Foi escolhida a “Grândola”, mas não era essa a sugestão inicial. A censura acabou por ditar esta história.
“Um outro camarada que estava connosco nesta ligação, inicialmente, escolheu ‘Venham Mais Cinco’. Já um pouco em cima da hora, no dia 22, eu encontrei-me com o Álvaro Guerra, debaixo do elevador de Santa Justa, para lhe dar as últimas instruções e dizer exatamente o que teria de se ser feito. Facto é que ele foi à Rádio Renascença e, passado um quarto de hora, aparece e diz: ‘O Venham Mais Cinco está proibido’. Tive de arranjar uma alternativa”, conta.
A escolha da canção coube, assim, a Carlos de Almada Contreiras que ali mesmo, em plena rua, mas às escondidas do regime, toma a decisão como se tivesse à sua frente um imenso plenário do Movimento das Forças Armadas (MFA).
“Ficou decidido debaixo do elevador de Santa Justa, no tal plenário onde estava eu e o Álvaro Guerra, que a canção seria a Grândola”, afirma com um sorriso.
A música viria a ser transmitida na Renascença, às 00h25 do dia 25 de abril de 1974, confirmando o início da Revolução dos Cravos e o fim da ditadura do Estado Novo.

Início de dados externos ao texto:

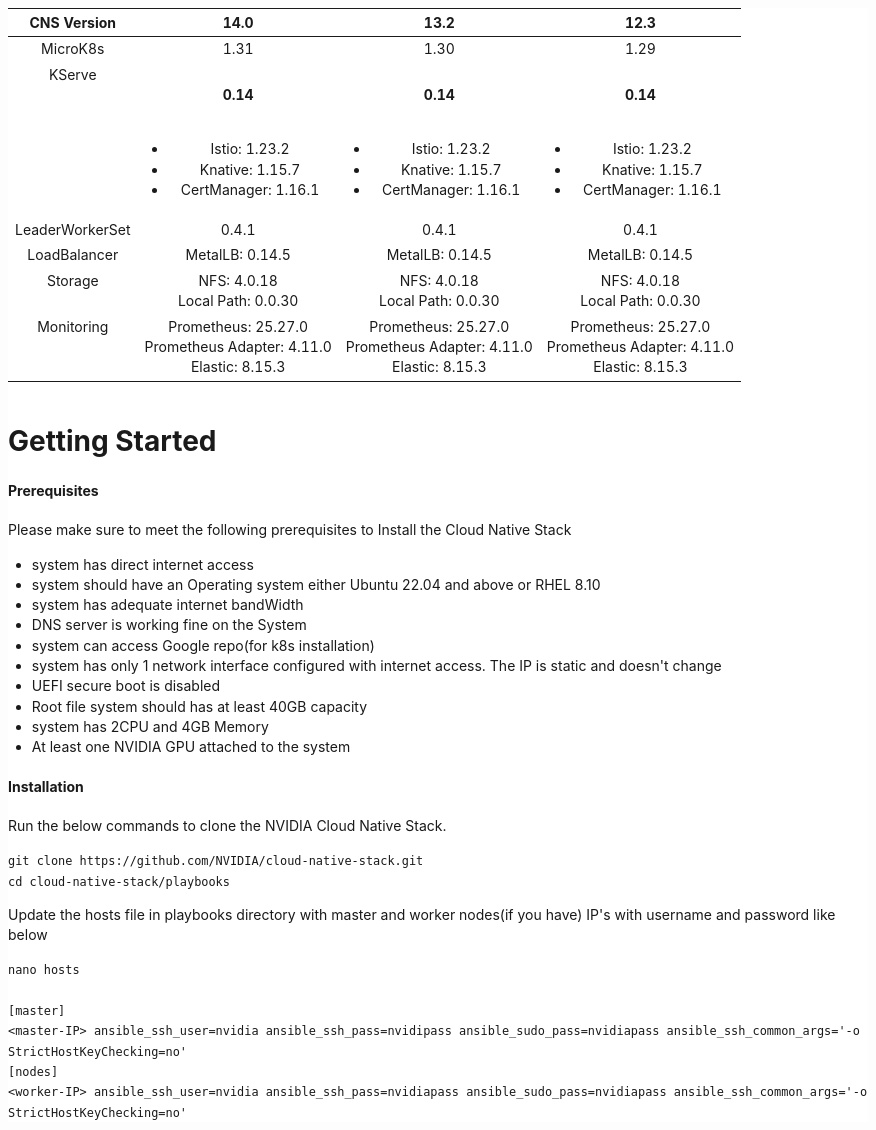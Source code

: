 | CNS Version               | 14.0    | 13.2 | 12.3 |
| :-----:                   | :-----: | :------: | :------: |
| MicroK8s                  | 1.31    | 1.30     | 1.29 |
| KServe                    | <br /> **0.14** <br /> <br /> <ul><li>Istio: 1.23.2</li><li>Knative: 1.15.7</li><li>CertManager: 1.16.1</li></ul> | <br /> **0.14** <br /> <br /> <ul><li>Istio: 1.23.2</li><li>Knative: 1.15.7</li><li>CertManager: 1.16.1</li></ul>  | <br /> **0.14** <br /> <br /> <ul><li>Istio: 1.23.2</li><li>Knative: 1.15.7</li><li>CertManager: 1.16.1</li></ul> | 
| LeaderWorkerSet           | 0.4.1 | 0.4.1 | 0.4.1|
| LoadBalancer              | MetalLB: 0.14.5 | MetalLB: 0.14.5 | MetalLB: 0.14.5 |
| Storage                   | NFS: 4.0.18 <br /> Local Path: 0.0.30 | NFS: 4.0.18 <br /> Local Path: 0.0.30 | NFS: 4.0.18 <br /> Local Path: 0.0.30 | 
| Monitoring                | Prometheus: 25.27.0 <br /> Prometheus Adapter: 4.11.0 <br /> Elastic: 8.15.3 | Prometheus: 25.27.0 <br /> Prometheus Adapter: 4.11.0 <br /> Elastic: 8.15.3 | Prometheus: 25.27.0 <br /> Prometheus Adapter: 4.11.0 <br /> Elastic: 8.15.3 |

# Getting Started

#### Prerequisites

Please make sure to meet the following prerequisites to Install the Cloud Native Stack

- system has direct internet access
- system should have an Operating system either Ubuntu 22.04 and above or RHEL 8.10
- system has adequate internet bandWidth
- DNS server is working fine on the System
- system can access Google repo(for k8s installation)
- system has only 1 network interface configured with internet access. The IP is static and doesn't change
- UEFI secure boot is disabled
- Root file system should has at least 40GB capacity
- system has 2CPU and 4GB Memory
- At least one NVIDIA GPU attached to the system

#### Installation 

Run the below commands to clone the NVIDIA Cloud Native Stack.

```
git clone https://github.com/NVIDIA/cloud-native-stack.git
cd cloud-native-stack/playbooks
```

Update the hosts file in playbooks directory with master and worker nodes(if you have) IP's with username and password like below

```
nano hosts

[master]
<master-IP> ansible_ssh_user=nvidia ansible_ssh_pass=nvidipass ansible_sudo_pass=nvidiapass ansible_ssh_common_args='-o StrictHostKeyChecking=no'
[nodes]
<worker-IP> ansible_ssh_user=nvidia ansible_ssh_pass=nvidiapass ansible_sudo_pass=nvidiapass ansible_ssh_common_args='-o StrictHostKeyChecking=no'
```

“Grândola Vila Morena” foi composta em 1964, após uma atuação de José Afonso na vila alentejana de Grândola, e vai ser agora proposta a Património Fonográfico Nacional.
Bobines com história dentro
O município de Grândola quer classificar os registos sonoros originais da senha do 25 de Abril transmitida pela rádio, que estão em bobines, e que incluem a música de José Afonso.
O presidente da Câmara, António Figueira Mendes, explica que está em causa a classificação dos registos fonográficos de três bobines que contêm acontecimentos essenciais para a história da Revolução.
“Nessas bobines estão a senha integral emitida no programa ‘Limite’ da Rádio Renascença, que iniciava as movimentações militares na madrugada do 25 de abril, e a gravação do Primeiro Encontro da Canção Portuguesa, que teve lugar no Coliseu dos Recreios, em Lisboa, no dia 29 de março de 1974”, revela.
Nesse dia, em que o Coliseu teve lotação esgotada, a canção “Grândola Vila Morena” foi aclamada em apoteose e entoada em uníssono.
“O que quer dizer que a música já tinha sido apropriada pelo povo, mesmo antes do 25 de abril”, sublinha António Figueira Mendes.
O autarca diz que a iniciativa agora levada a cabo, no âmbito do vasto programa comemorativo dos 50 anos da Revolução, é um motivo de “orgulho” para o município, que “se internacionalizou” com a canção.
A cerimónia de apresentação da candidatura a Património Nacional destes documentos sonoros associados à canção “Grândola, Vila Morena”, realiza-se esta quarta-feira, às 15h00, na Casa do Alentejo, em Lisboa.